Effect of the isoflavone genistein against galactose-induced cataracts in rats
Worldwide, ocular cataracts are a major cause of human blindness. A key goal of cataract-related research is to identify simple, cost-efficient but effective ways to prevent cataract formation or progression. Genistein is a naturally occurring dietary isoflavone with well-documented estrogenic, antioxidant, and protein tyrosine kinase inhibitor activity, which in turn modulates the activity of several enzymes involved in cell signaling and proliferation. Furthermore, many isoflavones have been shown to be potent inhibitors of aldose reductase, which is an important rate-limiting enzyme in the process of cataract induction in the metabolic disease galactosemia.
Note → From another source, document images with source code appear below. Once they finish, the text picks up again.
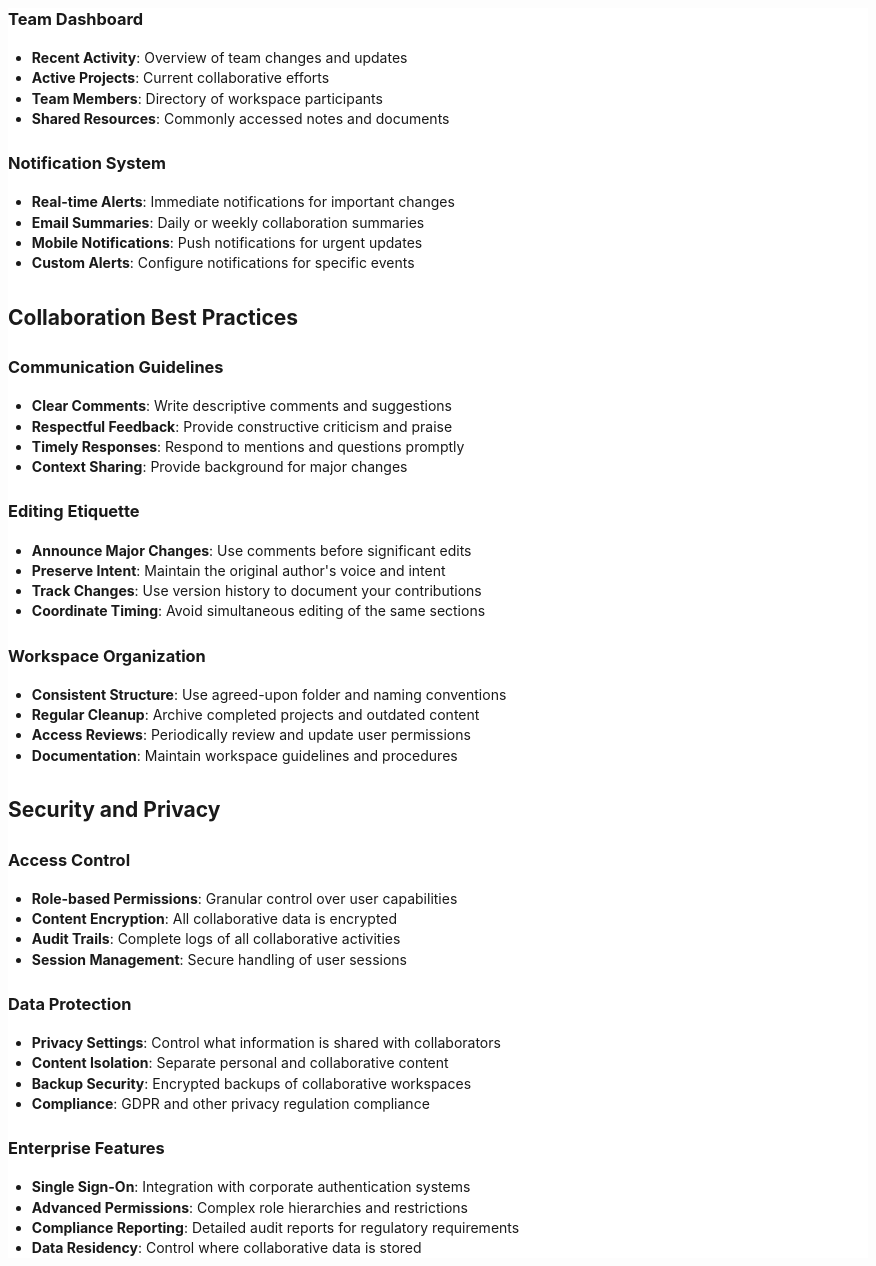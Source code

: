 ### Team Dashboard
- **Recent Activity**: Overview of team changes and updates
- **Active Projects**: Current collaborative efforts
- **Team Members**: Directory of workspace participants
- **Shared Resources**: Commonly accessed notes and documents

### Notification System
- **Real-time Alerts**: Immediate notifications for important changes
- **Email Summaries**: Daily or weekly collaboration summaries
- **Mobile Notifications**: Push notifications for urgent updates
- **Custom Alerts**: Configure notifications for specific events

## Collaboration Best Practices

### Communication Guidelines
- **Clear Comments**: Write descriptive comments and suggestions
- **Respectful Feedback**: Provide constructive criticism and praise
- **Timely Responses**: Respond to mentions and questions promptly
- **Context Sharing**: Provide background for major changes

### Editing Etiquette
- **Announce Major Changes**: Use comments before significant edits
- **Preserve Intent**: Maintain the original author's voice and intent
- **Track Changes**: Use version history to document your contributions
- **Coordinate Timing**: Avoid simultaneous editing of the same sections

### Workspace Organization
- **Consistent Structure**: Use agreed-upon folder and naming conventions
- **Regular Cleanup**: Archive completed projects and outdated content
- **Access Reviews**: Periodically review and update user permissions
- **Documentation**: Maintain workspace guidelines and procedures

## Security and Privacy

### Access Control
- **Role-based Permissions**: Granular control over user capabilities
- **Content Encryption**: All collaborative data is encrypted
- **Audit Trails**: Complete logs of all collaborative activities
- **Session Management**: Secure handling of user sessions

### Data Protection
- **Privacy Settings**: Control what information is shared with collaborators
- **Content Isolation**: Separate personal and collaborative content
- **Backup Security**: Encrypted backups of collaborative workspaces
- **Compliance**: GDPR and other privacy regulation compliance

### Enterprise Features
- **Single Sign-On**: Integration with corporate authentication systems
- **Advanced Permissions**: Complex role hierarchies and restrictions
- **Compliance Reporting**: Detailed audit reports for regulatory requirements
- **Data Residency**: Control where collaborative data is stored
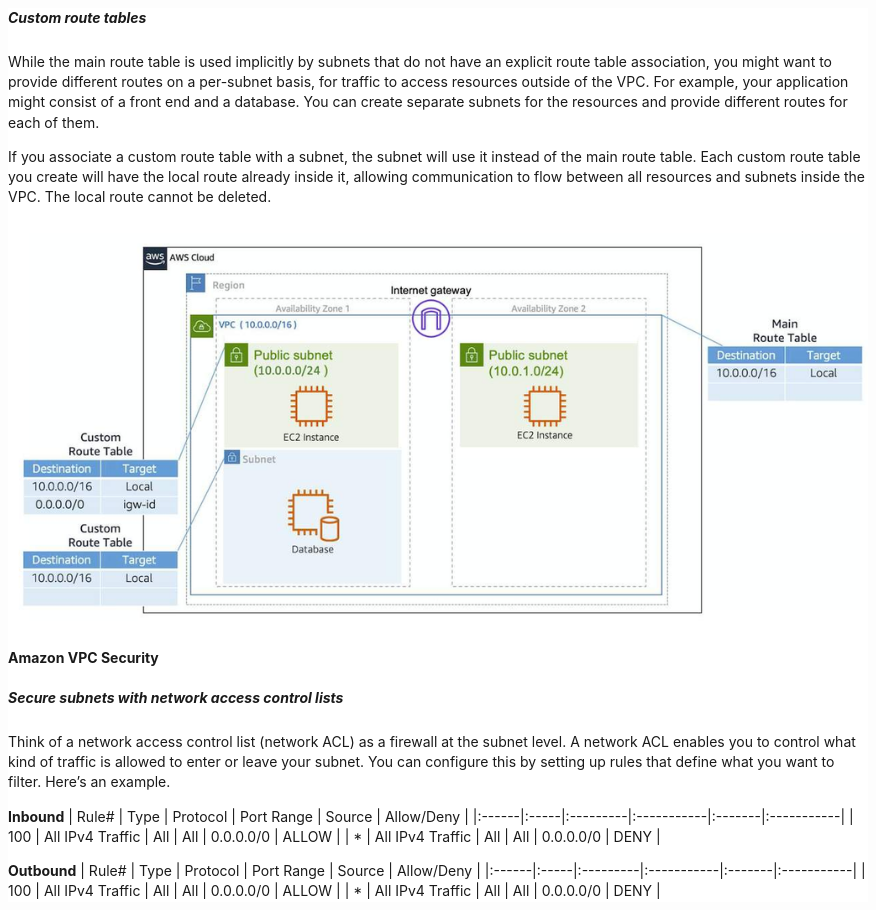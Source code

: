 ##### Custom route tables

While the main route table is used implicitly by subnets that do not have an explicit route table association, you might want to provide different routes on a per-subnet basis, for traffic to access resources outside of the  VPC. For example, your application might consist of a front end and a database. You can create separate subnets for the resources and provide different routes for each of them.

If you associate a custom route table with a subnet, the subnet will use it instead of the main route table. Each custom route table you create will have the local route already inside it, allowing communication to flow between all resources and subnets inside the VPC. The local route cannot be deleted.

![Custom route tables](SolutionArchitectAssociateResources/CustomRouteTables.jpg "Custom route tables")

#### Amazon VPC Security

##### Secure subnets with network access control lists

Think of a network access control list (network ACL) as a firewall at the subnet level. A network ACL enables you to control what kind of traffic is allowed to enter or leave your subnet. You can configure this by setting up rules that define what you want to filter. Here’s an example.

**Inbound**
| Rule# | Type | Protocol | Port Range | Source | Allow/Deny |
|:------|:-----|:---------|:-----------|:-------|:-----------|
| 100   | All IPv4 Traffic | All | All | 0.0.0.0/0 | ALLOW |
| *   | All IPv4 Traffic | All | All | 0.0.0.0/0 | DENY |

**Outbound**
| Rule# | Type | Protocol | Port Range | Source | Allow/Deny |
|:------|:-----|:---------|:-----------|:-------|:-----------|
| 100   | All IPv4 Traffic | All | All | 0.0.0.0/0 | ALLOW |
| *   | All IPv4 Traffic | All | All | 0.0.0.0/0 | DENY |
In order to assess the potential for genistein to mitigate cataract formation, we have studied its effects in the animal model of dietary galactose-induced cataracts in adult male rats. Our experimental hypothesis was that dietary genistein would prevent or delay the progression of cataracts induced by high dietary intake of galactose. Our results show that the isoflavone genistein was not able to completely prevent galactose-induced cataract formation, but genistein did delay the progression of cataracts induced by dietary galactose. In addition, we found that dietary galactose decreased concentrations of serum somatostatin, while adding genistein decreased the serum glucose level but increased the serum testosterone level. As an initial inquiry into the mechanisms by which the partial protective effect of genistein could be mediated, we found that genistein increased the expression of connexin (Cx) 43 in the lens but did not affect the expression of soluble guanylyl cyclase (sGC) subunits. This finding suggests that the partial protective effect of genistein on cataract induction appears to be unrelated to sGC but may be mediated by enhanced expression of Cx43 and changed metabolic state
Huang, R., Shi, F., Lei, T., Song, Y., Hughes, C., & Liu, G. (2007). Effect of the isoflavone genistein against galactose-induced cataracts in rats. Experimental Biology and Medicine, 232(1), 118-125.